Conficker has already earned the title of the "Paris Hilton" of botnets because it has aroused so much interest despite really having no more substance than other less well known viruses.

computer-virus.gifThe actual name could be a rearrangement of the domain name trafficconverter.biz, which is where the worm came from in the first place.

But from a linguistic perspective, I think the name may be a Portmanteau. Conficker appears to combine the German verb "ficken," meaning to fornicate, with "con," the Latin root for "with." When combined, the name strongly suggests that this virus really f**ks with your computer.

The Daily Muse says: Conficker: Nightmare Be Thy Name, and if this thing lives up to its name, today may spell trouble for anyone courageous enough to cruise the Internet.

One thing that Conficker does for sure is violate accepted virus naming conventions. These were put into place back in 1991 by the Computer AntiVirus Researcher Organization that divides a name into the following:


  • Family_Name.Group_Name.Major_Variant.Minor_Variant[:Modifier].
Still, thousands of viruses disregard naming conventions and there really are no accepted standards in place.
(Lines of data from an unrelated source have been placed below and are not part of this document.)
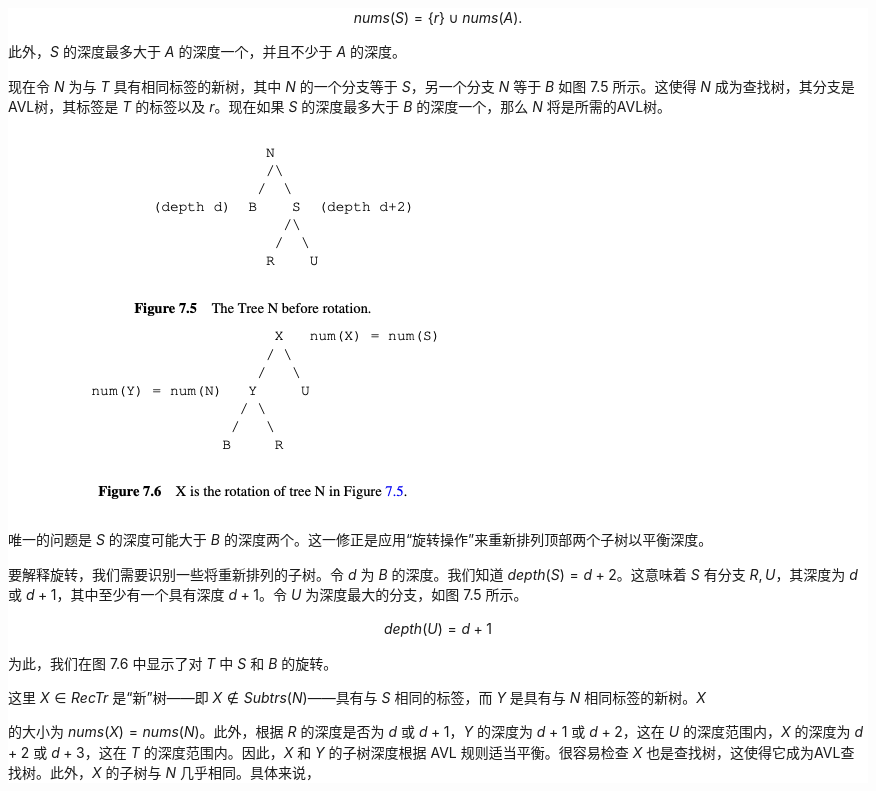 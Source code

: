 $$
nums(S) = \{r\} \cup nums(A).
$$

此外，$S$ 的深度最多大于 $A$ 的深度一个，并且不少于 $A$ 的深度。

现在令 $N$ 为与 $T$ 具有相同标签的新树，其中 $N$ 的一个分支等于
$S$，另一个分支 $N$ 等于 $B$ 如图 7.5 所示。这使得 $N$
成为查找树，其分支是AVL树，其标签是 $T$ 的标签以及 $r$。现在如果 $S$
的深度最多大于 $B$ 的深度一个，那么 $N$ 将是所需的AVL树。

![](images/clipboard-4053612101.png)

唯一的问题是 $S$ 的深度可能大于 $B$
的深度两个。这一修正是应用“旋转操作”来重新排列顶部两个子树以平衡深度。

要解释旋转，我们需要识别一些将重新排列的子树。令 $d$ 为 $B$
的深度。我们知道 $depth(S) = d + 2$。这意味着 $S$ 有分支
$R, U$，其深度为 $d$ 或 $d+1$，其中至少有一个具有深度 $d+1$。令 $U$
为深度最大的分支，如图 7.5 所示。

$$
depth(U) = d + 1
$$

为此，我们在图 7.6 中显示了对 $T$ 中 $S$ 和 $B$ 的旋转。

这里 $X \in RecTr$ 是“新”树——即 $X \notin Subtrs(N)$——具有与 $S$
相同的标签，而 $Y$ 是具有与 $N$ 相同标签的新树。$X$

的大小为 $nums(X) = nums(N)$。此外，根据 $R$ 的深度是否为 $d$ 或
$d + 1$，$Y$ 的深度为 $d + 1$ 或 $d + 2$，这在 $U$ 的深度范围内，$X$
的深度为 $d + 2$ 或 $d + 3$，这在 $T$ 的深度范围内。因此，$X$ 和 $Y$
的子树深度根据 AVL 规则适当平衡。很容易检查 $X$
也是查找树，这使得它成为AVL查找树。此外，$X$ 的子树与 $N$
几乎相同。具体来说，
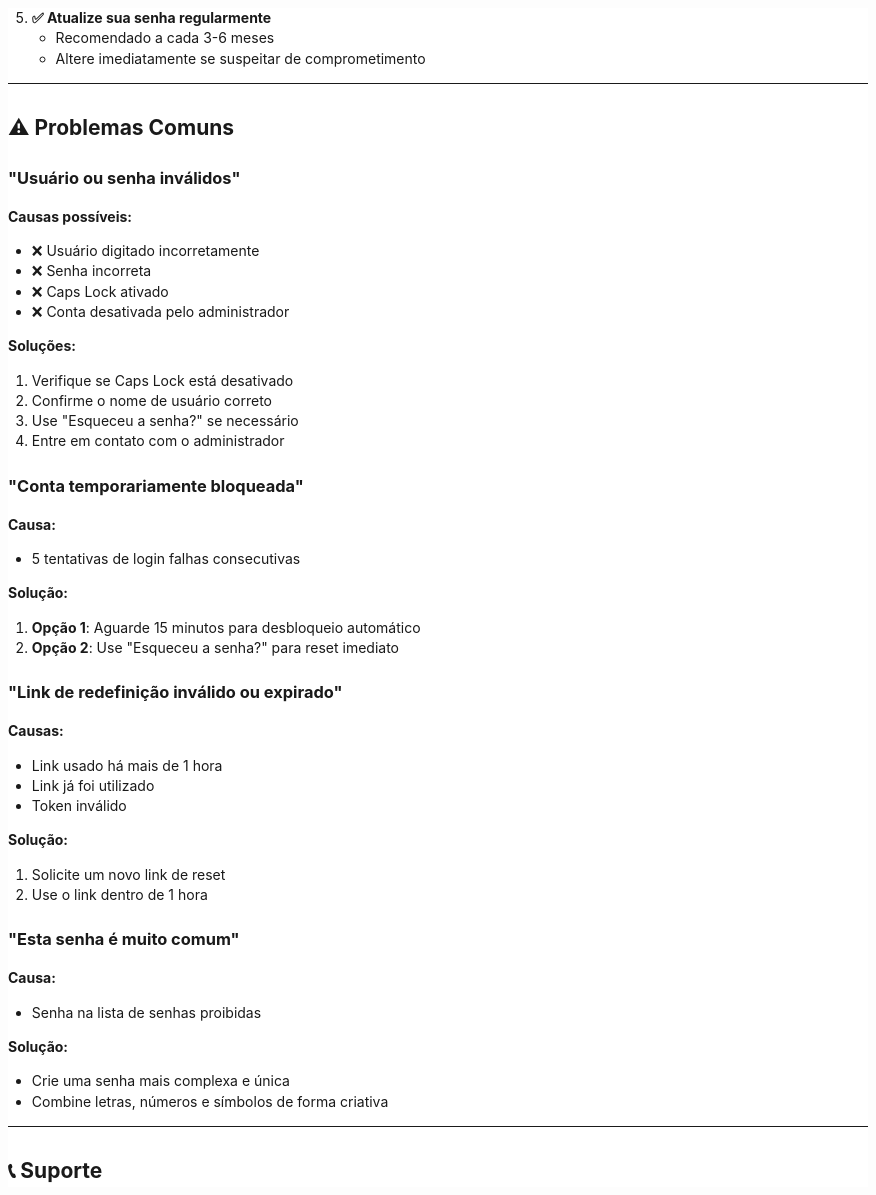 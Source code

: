 5. **✅ Atualize sua senha regularmente**
   - Recomendado a cada 3-6 meses
   - Altere imediatamente se suspeitar de comprometimento

---

## ⚠️ Problemas Comuns

### "Usuário ou senha inválidos"

**Causas possíveis:**
- ❌ Usuário digitado incorretamente
- ❌ Senha incorreta
- ❌ Caps Lock ativado
- ❌ Conta desativada pelo administrador

**Soluções:**
1. Verifique se Caps Lock está desativado
2. Confirme o nome de usuário correto
3. Use "Esqueceu a senha?" se necessário
4. Entre em contato com o administrador

### "Conta temporariamente bloqueada"

**Causa:**
- 5 tentativas de login falhas consecutivas

**Solução:**
1. **Opção 1**: Aguarde 15 minutos para desbloqueio automático
2. **Opção 2**: Use "Esqueceu a senha?" para reset imediato

### "Link de redefinição inválido ou expirado"

**Causas:**
- Link usado há mais de 1 hora
- Link já foi utilizado
- Token inválido

**Solução:**
1. Solicite um novo link de reset
2. Use o link dentro de 1 hora

### "Esta senha é muito comum"

**Causa:**
- Senha na lista de senhas proibidas

**Solução:**
- Crie uma senha mais complexa e única
- Combine letras, números e símbolos de forma criativa

---

## 📞 Suporte
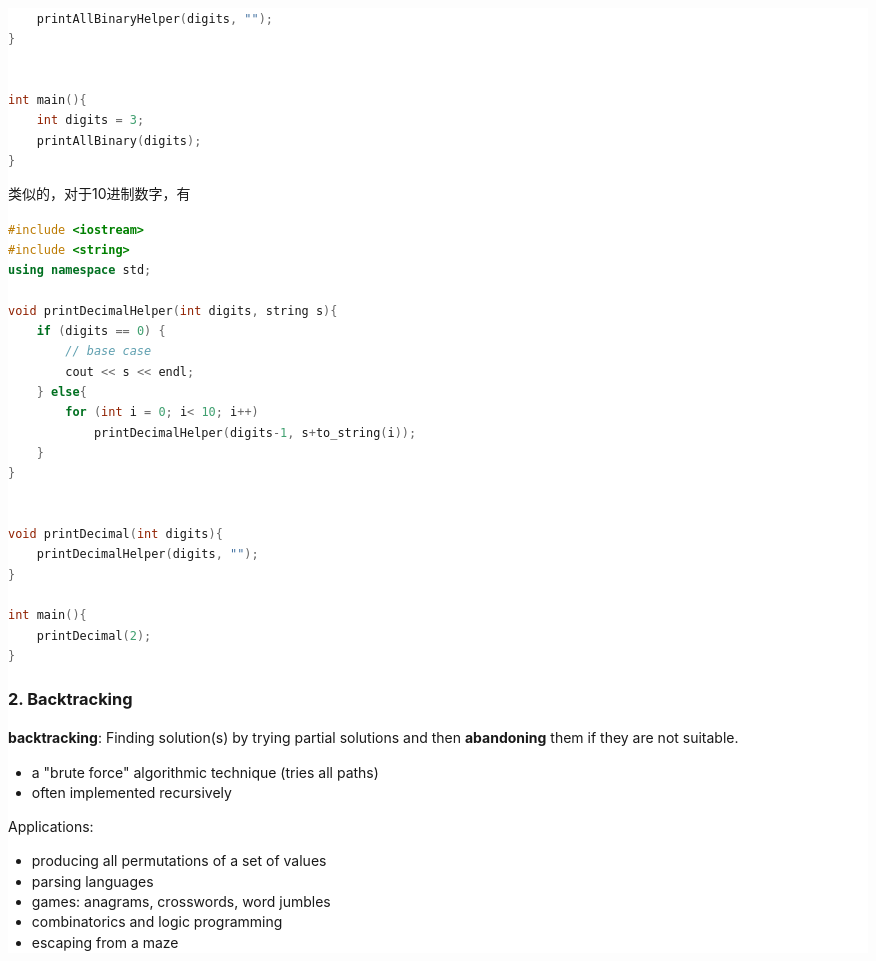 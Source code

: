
 ```c++
	printAllBinaryHelper(digits, "");
}


int main(){
	int digits = 3;
	printAllBinary(digits);
}
```

类似的，对于10进制数字，有

```cpp
#include <iostream>
#include <string>
using namespace std;

void printDecimalHelper(int digits, string s){
    if (digits == 0) {
        // base case
        cout << s << endl;
    } else{
        for (int i = 0; i< 10; i++)
            printDecimalHelper(digits-1, s+to_string(i));
    }
}


void printDecimal(int digits){
    printDecimalHelper(digits, "");
}

int main(){
    printDecimal(2);
}
```


### 2. Backtracking

**backtracking**: Finding solution(s) by trying partial solutions and then **abandoning** them if they are not suitable.

* a "brute force" algorithmic technique (tries all paths)
* often implemented recursively

Applications:

* producing all permutations of a set of values
* parsing languages
* games: anagrams, crosswords, word jumbles
* combinatorics and logic programming
* escaping from a maze
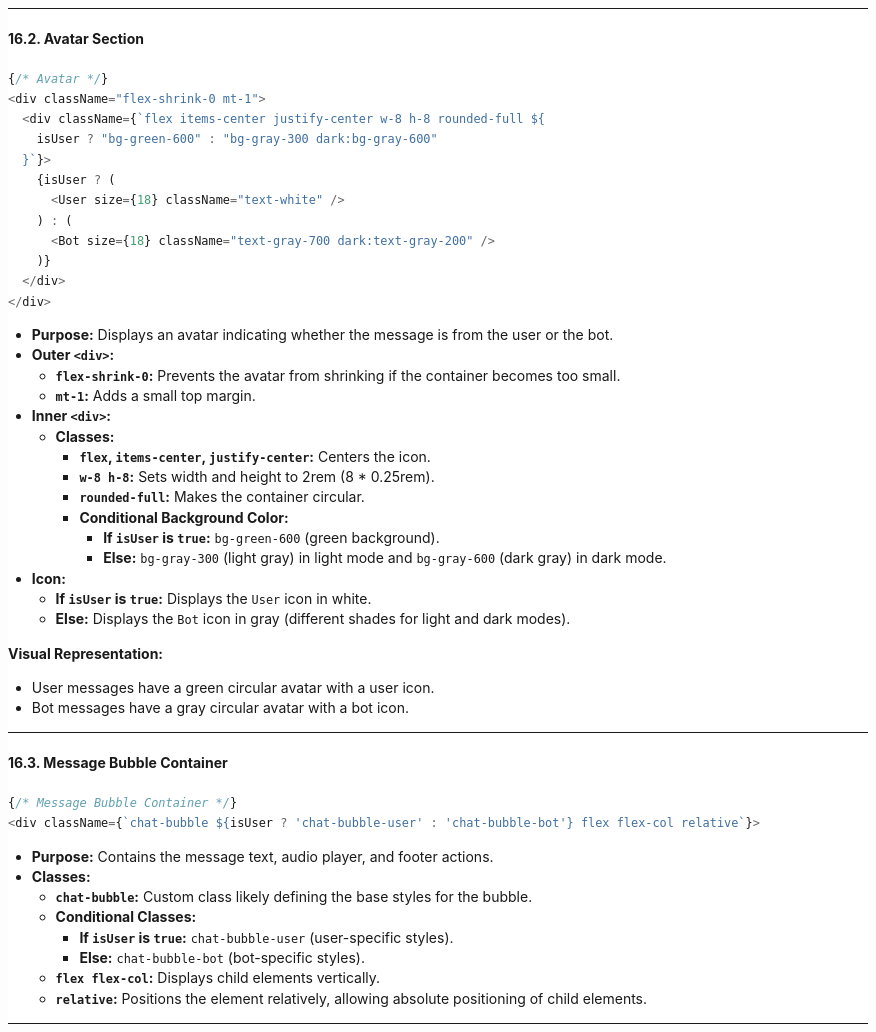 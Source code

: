 
---

#### 16.2. Avatar Section

```javascript
{/* Avatar */}
<div className="flex-shrink-0 mt-1">
  <div className={`flex items-center justify-center w-8 h-8 rounded-full ${
    isUser ? "bg-green-600" : "bg-gray-300 dark:bg-gray-600"
  }`}>
    {isUser ? (
      <User size={18} className="text-white" />
    ) : (
      <Bot size={18} className="text-gray-700 dark:text-gray-200" />
    )}
  </div>
</div>
```

- **Purpose:** Displays an avatar indicating whether the message is from the user or the bot.
- **Outer `<div>`:**
  - **`flex-shrink-0`:** Prevents the avatar from shrinking if the container becomes too small.
  - **`mt-1`:** Adds a small top margin.
- **Inner `<div>`:**
  - **Classes:**
    - **`flex`, `items-center`, `justify-center`:** Centers the icon.
    - **`w-8 h-8`:** Sets width and height to 2rem (8 * 0.25rem).
    - **`rounded-full`:** Makes the container circular.
    - **Conditional Background Color:**
      - **If `isUser` is `true`:** `bg-green-600` (green background).
      - **Else:** `bg-gray-300` (light gray) in light mode and `bg-gray-600` (dark gray) in dark mode.
- **Icon:**
  - **If `isUser` is `true`:** Displays the `User` icon in white.
  - **Else:** Displays the `Bot` icon in gray (different shades for light and dark modes).

**Visual Representation:**

- User messages have a green circular avatar with a user icon.
- Bot messages have a gray circular avatar with a bot icon.

---

#### 16.3. Message Bubble Container

```javascript
{/* Message Bubble Container */}
<div className={`chat-bubble ${isUser ? 'chat-bubble-user' : 'chat-bubble-bot'} flex flex-col relative`}>
```

- **Purpose:** Contains the message text, audio player, and footer actions.
- **Classes:**
  - **`chat-bubble`:** Custom class likely defining the base styles for the bubble.
  - **Conditional Classes:**
    - **If `isUser` is `true`:** `chat-bubble-user` (user-specific styles).
    - **Else:** `chat-bubble-bot` (bot-specific styles).
  - **`flex flex-col`:** Displays child elements vertically.
  - **`relative`:** Positions the element relatively, allowing absolute positioning of child elements.

---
This is what happens when Virus naming is left to chance. The public simply selects the name that is easiest to remember. This means that viruses like Bugbear also get names like Tantos, and software is sold to kill both.

However, ten years ago, the same virus may have had 25 or more names. Now, the naming rights go to the anti-virus company that discovers the wretched thing, and never to the evil genius who invented it.

There also might be confusion as to whether the thing is a worm or a virus.

Right now, the name virus is a generic term "that includes all the malicious ways your computer can be attacked." But there is in fact a difference between a virus and a worm.

A virus gets into your computer via hardware or software and attaches itself to program files.

A worm does not need to attach itself to a program to function and attacks networks rather than local files.

Whether this thing is a worm, a virus, or an April fools' hoax, let's all hope that it doesn't live up to its name.